*TASK STATEMENT*
In the records below, count the lines that have "true" and answer with the number alone.

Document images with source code
* * *
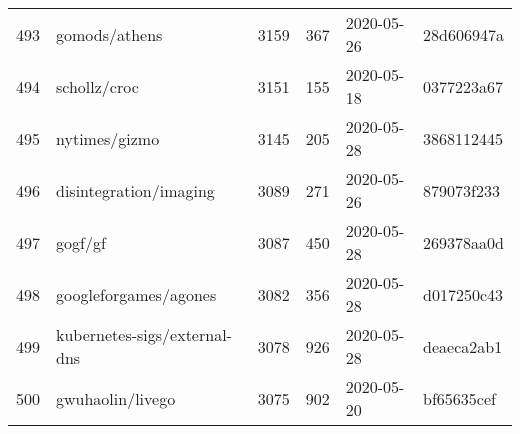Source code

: \begin{longtable}{llrrll}
    493 &                                      gomods/athens &   3159 &    367 & 2020-05-26 &  28d606947a \\
    494 &                                       schollz/croc &   3151 &    155 & 2020-05-18 &  0377223a67 \\
    495 &                                      nytimes/gizmo &   3145 &    205 & 2020-05-28 &  3868112445 \\
    496 &                             disintegration/imaging &   3089 &    271 & 2020-05-26 &  879073f233 \\
    497 &                                            gogf/gf &   3087 &    450 & 2020-05-28 &  269378aa0d \\
    498 &                              googleforgames/agones &   3082 &    356 & 2020-05-28 &  d017250c43 \\
    499 &                       kubernetes-sigs/external-dns &   3078 &    926 & 2020-05-28 &  deaeca2ab1 \\
    500 &                                   gwuhaolin/livego &   3075 &    902 & 2020-05-20 &  bf65635cef \\
\end{longtable}
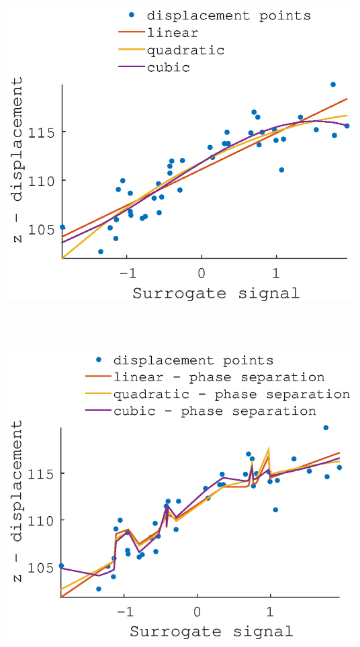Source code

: \documentclass[11pt,a4paper,oneside]{report}
\begin{document}
\begin{figure}[H]
    \hspace*{-2em}
  \begin{subfigure}[b]{0.33\textwidth}
    \includegraphics[width=\textwidth, trim=0 0 0 110,clip=true]{figures/task2/fit_round1_couch3.eps}
  \end{subfigure}%
    ~ %
  \begin{subfigure}[b]{0.33\textwidth}
    \includegraphics[width=\textwidth, trim=0 0 0 110,clip=true]{figures/task2/fit_round2_couch3.eps}

\end{subfigure}
\end{figure}
\end{document}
* * *
*EXERCISE RESPONSE*
2